• _YOUR OBJECTIVE_:
What you return should be the lines from the first line of the records below through the line holding "HF_jdz fold 3", unchanged.
======== MATERIAL PROVIDED
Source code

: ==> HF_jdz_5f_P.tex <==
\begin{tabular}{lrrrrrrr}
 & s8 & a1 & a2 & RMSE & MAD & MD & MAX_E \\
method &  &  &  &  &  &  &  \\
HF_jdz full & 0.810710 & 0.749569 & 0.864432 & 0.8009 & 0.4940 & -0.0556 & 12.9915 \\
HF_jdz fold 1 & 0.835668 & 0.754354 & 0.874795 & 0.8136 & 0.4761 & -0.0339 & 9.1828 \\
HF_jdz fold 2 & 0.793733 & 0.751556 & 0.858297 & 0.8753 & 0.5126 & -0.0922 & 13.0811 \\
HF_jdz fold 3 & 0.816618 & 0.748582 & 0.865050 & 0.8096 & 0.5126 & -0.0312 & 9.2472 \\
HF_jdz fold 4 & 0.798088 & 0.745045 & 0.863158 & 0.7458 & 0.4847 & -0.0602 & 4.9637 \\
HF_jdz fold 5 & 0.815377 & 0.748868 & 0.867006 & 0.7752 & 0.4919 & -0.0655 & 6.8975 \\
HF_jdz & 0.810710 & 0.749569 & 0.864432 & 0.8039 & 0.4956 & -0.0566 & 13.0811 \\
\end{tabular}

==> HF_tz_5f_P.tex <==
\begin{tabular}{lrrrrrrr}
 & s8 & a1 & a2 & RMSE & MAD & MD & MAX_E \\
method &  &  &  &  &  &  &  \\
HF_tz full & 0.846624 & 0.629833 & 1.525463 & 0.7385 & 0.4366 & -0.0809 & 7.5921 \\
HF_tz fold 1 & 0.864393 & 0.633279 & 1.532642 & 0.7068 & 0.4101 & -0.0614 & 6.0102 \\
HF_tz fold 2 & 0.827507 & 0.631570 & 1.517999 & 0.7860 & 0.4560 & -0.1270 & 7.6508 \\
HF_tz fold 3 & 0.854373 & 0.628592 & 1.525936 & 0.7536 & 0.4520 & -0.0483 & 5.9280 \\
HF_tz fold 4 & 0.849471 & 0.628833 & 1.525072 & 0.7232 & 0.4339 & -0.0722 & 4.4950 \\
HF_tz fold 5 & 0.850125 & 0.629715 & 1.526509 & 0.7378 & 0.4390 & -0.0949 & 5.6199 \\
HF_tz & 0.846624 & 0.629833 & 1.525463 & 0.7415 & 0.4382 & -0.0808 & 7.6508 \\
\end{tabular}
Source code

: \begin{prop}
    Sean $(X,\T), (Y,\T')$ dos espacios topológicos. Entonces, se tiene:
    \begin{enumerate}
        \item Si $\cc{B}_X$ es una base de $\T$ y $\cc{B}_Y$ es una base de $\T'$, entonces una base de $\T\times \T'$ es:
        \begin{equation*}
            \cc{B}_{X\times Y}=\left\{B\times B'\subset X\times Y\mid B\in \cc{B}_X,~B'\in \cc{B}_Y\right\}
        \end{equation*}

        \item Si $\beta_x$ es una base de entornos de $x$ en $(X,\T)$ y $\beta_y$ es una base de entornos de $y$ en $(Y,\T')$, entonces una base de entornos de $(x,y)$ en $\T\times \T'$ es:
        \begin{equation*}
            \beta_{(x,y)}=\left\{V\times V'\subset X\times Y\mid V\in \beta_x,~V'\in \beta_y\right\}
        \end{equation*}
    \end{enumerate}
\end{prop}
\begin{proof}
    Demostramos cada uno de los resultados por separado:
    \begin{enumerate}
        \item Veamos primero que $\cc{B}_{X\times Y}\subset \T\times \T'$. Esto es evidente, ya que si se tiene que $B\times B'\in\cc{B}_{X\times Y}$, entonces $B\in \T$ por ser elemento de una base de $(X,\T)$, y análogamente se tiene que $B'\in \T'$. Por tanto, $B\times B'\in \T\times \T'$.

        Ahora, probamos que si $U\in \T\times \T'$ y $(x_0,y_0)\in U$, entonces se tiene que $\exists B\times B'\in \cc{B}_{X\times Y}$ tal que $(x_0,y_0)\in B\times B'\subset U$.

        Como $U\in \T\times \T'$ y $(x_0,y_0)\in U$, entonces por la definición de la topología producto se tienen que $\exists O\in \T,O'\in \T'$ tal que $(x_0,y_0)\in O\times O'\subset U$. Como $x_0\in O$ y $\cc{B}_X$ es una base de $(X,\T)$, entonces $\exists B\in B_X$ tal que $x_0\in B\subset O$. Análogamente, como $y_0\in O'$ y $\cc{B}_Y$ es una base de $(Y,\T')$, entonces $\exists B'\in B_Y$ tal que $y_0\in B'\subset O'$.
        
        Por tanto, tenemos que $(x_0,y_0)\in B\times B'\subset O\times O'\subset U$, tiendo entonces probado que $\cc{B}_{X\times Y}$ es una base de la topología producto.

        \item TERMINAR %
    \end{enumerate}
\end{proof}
================
• _WRITTEN ANSWER_:
Source code

: ==> HF_jdz_5f_P.tex <==
\begin{tabular}{lrrrrrrr}
 & s8 & a1 & a2 & RMSE & MAD & MD & MAX_E \\
method &  &  &  &  &  &  &  \\
HF_jdz full & 0.810710 & 0.749569 & 0.864432 & 0.8009 & 0.4940 & -0.0556 & 12.9915 \\
HF_jdz fold 1 & 0.835668 & 0.754354 & 0.874795 & 0.8136 & 0.4761 & -0.0339 & 9.1828 \\
HF_jdz fold 2 & 0.793733 & 0.751556 & 0.858297 & 0.8753 & 0.5126 & -0.0922 & 13.0811 \\
HF_jdz fold 3 & 0.816618 & 0.748582 & 0.865050 & 0.8096 & 0.5126 & -0.0312 & 9.2472 \\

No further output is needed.